According to the instructions ANNEX 13 of "Regulation (EU) No 680/2014 – ITS on supervisory reporting of institutions" Institutions shall calculate derivative assets and liabilities according to regulatory netting rules, not accounting rules, and report the amounts in both template 1.1. “Required funding” and template 1.2 “Stable funding” accordingly. 1.) Regarding unsecured master agreements (i.e. no collateral posted/received) for derivative transactions: in what time bucket should the amount after netting (according to regulatory netting rules) be recorded? 2.) Regarding secured master agreements (i.e. collateral posted/received and daily margining) for derivative transactions: in what time bucket should the amount after netting (according to regulatory netting rules) be recorded? 3.) Regarding cash collateral which is posted under a derivative master agreement: in what time bucket (column) and row (i.e. duration of encumbrance) should the cash collateral be recorded?

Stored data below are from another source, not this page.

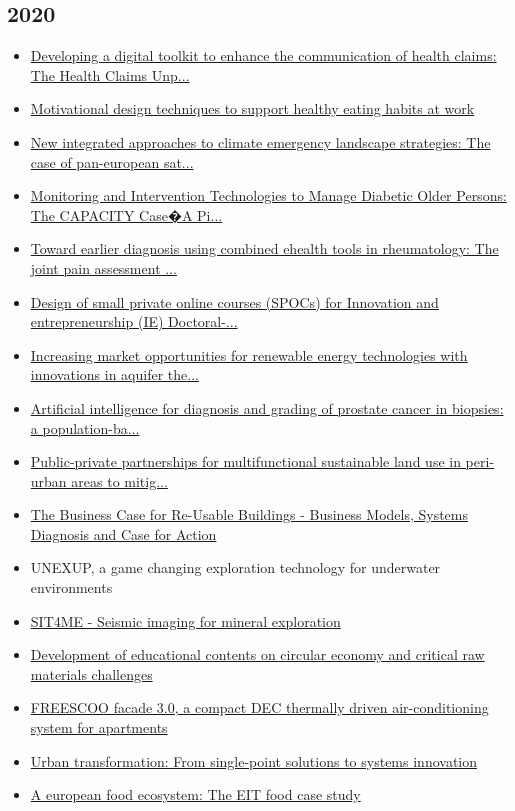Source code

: \subsection*{2020}
\begin{itemize}[leftmargin=*, itemsep=0em, label=\textbullet]
\small
\item \href{https://doi.org/10.1111/nbu.12469}{Developing a digital toolkit to enhance the communication of health claims: The Health Claims Unp...}
\item \href{https://doi.org/10.1109/ICHI48887.2020.9374350}{Motivational design techniques to support healthy eating habits at work}
\item \href{https://doi.org/10.3390/su12208419}{New integrated approaches to climate emergency landscape strategies: The case of pan-european sat...}
\item \href{https://doi.org/10.3389/fendo.2020.00300}{Monitoring and Intervention Technologies to Manage Diabetic Older Persons: The CAPACITY Case�A Pi...}
\item \href{https://doi.org/10.2196/17507}{Toward earlier diagnosis using combined ehealth tools in rheumatology: The joint pain assessment ...}
\item \href{https://doi.org/10.1109/EDUCON45650.2020.9125153}{Design of small private online courses (SPOCs) for Innovation and entrepreneurship (IE) Doctoral-...}
\item \href{https://doi.org/10.1016/j.scitotenv.2019.136142}{Increasing market opportunities for renewable energy technologies with innovations in aquifer the...}
\item \href{https://doi.org/10.1016/S1470-2045(19)30738-7}{Artificial intelligence for diagnosis and grading of prostate cancer in biopsies: a population-ba...}
\item \href{https://doi.org/10.19040/ecocycles.v6i2.180}{Public-private partnerships for multifunctional sustainable land use in peri-urban areas to mitig...}
\item \href{https://doi.org/10.23967/dbmc.2020.228}{The Business Case for Re-Usable Buildings - Business Models, Systems Diagnosis and Case for Action}
\item UNEXUP, a game changing exploration technology for underwater environments
\item \href{https://doi.org/10.3997/2214-4609.202020072}{SIT4ME - Seismic imaging for mineral exploration}
\item \href{https://doi.org/10.1016/j.procir.2020.01.132}{Development of educational contents on circular economy and critical raw materials challenges}
\item \href{https://doi.org/10.18086/swc.2019.55.02}{FREESCOO facade 3.0, a compact DEC thermally driven air-conditioning system for apartments}
\item \href{https://doi.org/10.3390/cli8010017}{Urban transformation: From single-point solutions to systems innovation}
\item \href{https://doi.org/10.1007/978-3-030-33502-1_9}{A european food ecosystem: The EIT food case study}
\end{itemize}

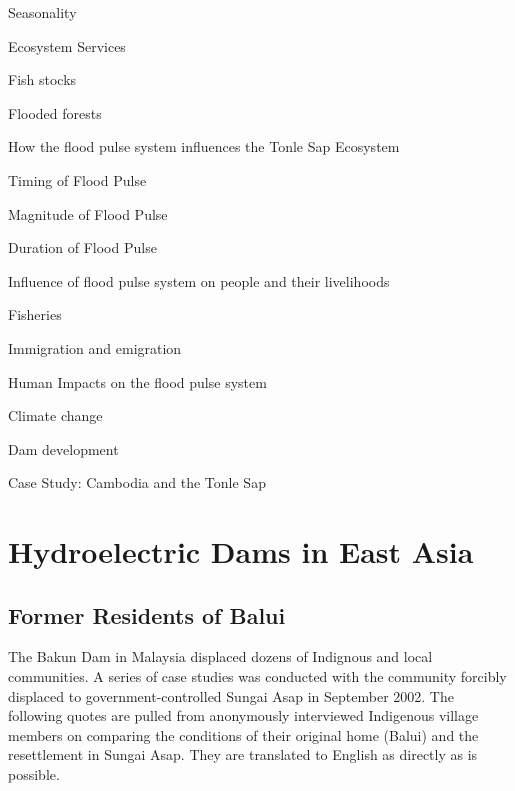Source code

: \documentclass{book}\usepackage{knitr}
\begin{document}
Seasonality

Ecosystem Services

Fish stocks

Flooded forests

How the flood pulse system influences the Tonle Sap Ecosystem

Timing of Flood Pulse

Magnitude of Flood Pulse

Duration of Flood Pulse

Influence of flood pulse system on people and their livelihoods

Fisheries

Immigration and emigration

Human Impacts on the flood pulse system

Climate change

Dam development

Case Study: Cambodia and the Tonle Sap


\chapter{Hydroelectric Dams in East Asia}

\section{Former Residents of Balui}
The Bakun Dam in Malaysia displaced dozens of Indignous and local communities. A series of case studies was conducted with the community forcibly displaced to government-controlled Sungai Asap in September 2002. The following quotes are pulled from anonymously interviewed Indigenous village members on comparing the conditions of their original home (Balui) and the resettlement in Sungai Asap. They are translated to English as directly as is possible. 


\end{document}
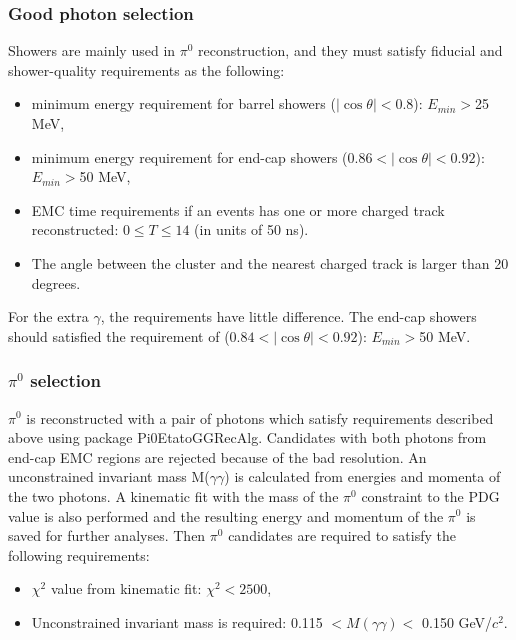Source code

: \documentclass[aps,preprint,tightenlines,superscriptaddress,showpacs,byrevtex,amsmath,amssymb,nofloatfix]{revtex4}
\begin{document}
\subsubsection{Good photon selection}

Showers are mainly used in $\pi^{0}$ reconstruction, and they must satisfy fiducial and shower-quality requirements as the following:
\begin{itemize}
  \item minimum energy requirement for barrel showers ($|\cos\theta|<0.8$): $E_{min}>$25 MeV,
  \item minimum energy requirement for end-cap showers ($0.86<|\cos\theta|<0.92$): $E_{min}>$50 MeV,
  \item EMC time requirements if an events has one or more charged track reconstructed: $0\leq T\leq14$ (in units of 50 ns).
  \item The angle between the cluster and the nearest charged track is larger than 20 degrees.
\end{itemize}
For the extra $\gamma$, the requirements have little difference. The end-cap showers should satisfied the requirement of ($0.84<|\cos\theta|<0.92$): $E_{min}>$50 MeV.

\subsubsection{$\pi^{0}$ selection}
$\pi^{0}$ is reconstructed with a pair of photons which satisfy requirements described above using package Pi0EtatoGGRecAlg. Candidates with both photons from end-cap EMC regions are rejected because of the bad resolution. An unconstrained invariant mass M($\gamma\gamma$) is calculated from energies and momenta of the two photons. A kinematic fit with the mass of the $\pi^{0}$ constraint to the PDG value is also performed and the resulting energy and momentum of the $\pi^{0}$ is saved for further analyses. Then $\pi^{0}$ candidates are required to satisfy the following requirements:
\begin{itemize}
  \item $\chi^{2}$ value from kinematic fit: $\chi^{2}<2500$,
  \item Unconstrained invariant mass is required: 0.115 $< M(\gamma\gamma)<$ 0.150 GeV/$c^{2}$.
\end{itemize}
\end{document}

In accordance with Annex XIII, Part 5 of Regulation (EU) No 680/2014 (ITS Supervisory Reporting), an institution shall report net derivatives liabilities (i.e. payables) in row 240 of template C 60.00 of Annex XII to the ITS on Supervisory Reporting and net derivative assets (i.e. receivables) in row 1290 of template C 61.00 of Annex XII.
In accordance with Articles 427(2) and 428(2) of Regulation (EU) No 575/2013 as amended by Regulation (EU) 2019/876 (CRR2), institutions shall present the items in the prescribed maturity buckets, where applicable.
Given that no specific instructions are provided for the definition of maturity of net derivative receivables and payables, institutions shall conventionally report these items under column 010 (‘within three months’) in both templates.
For the reporting of collateral received and posted please see Q&A 2015_2499.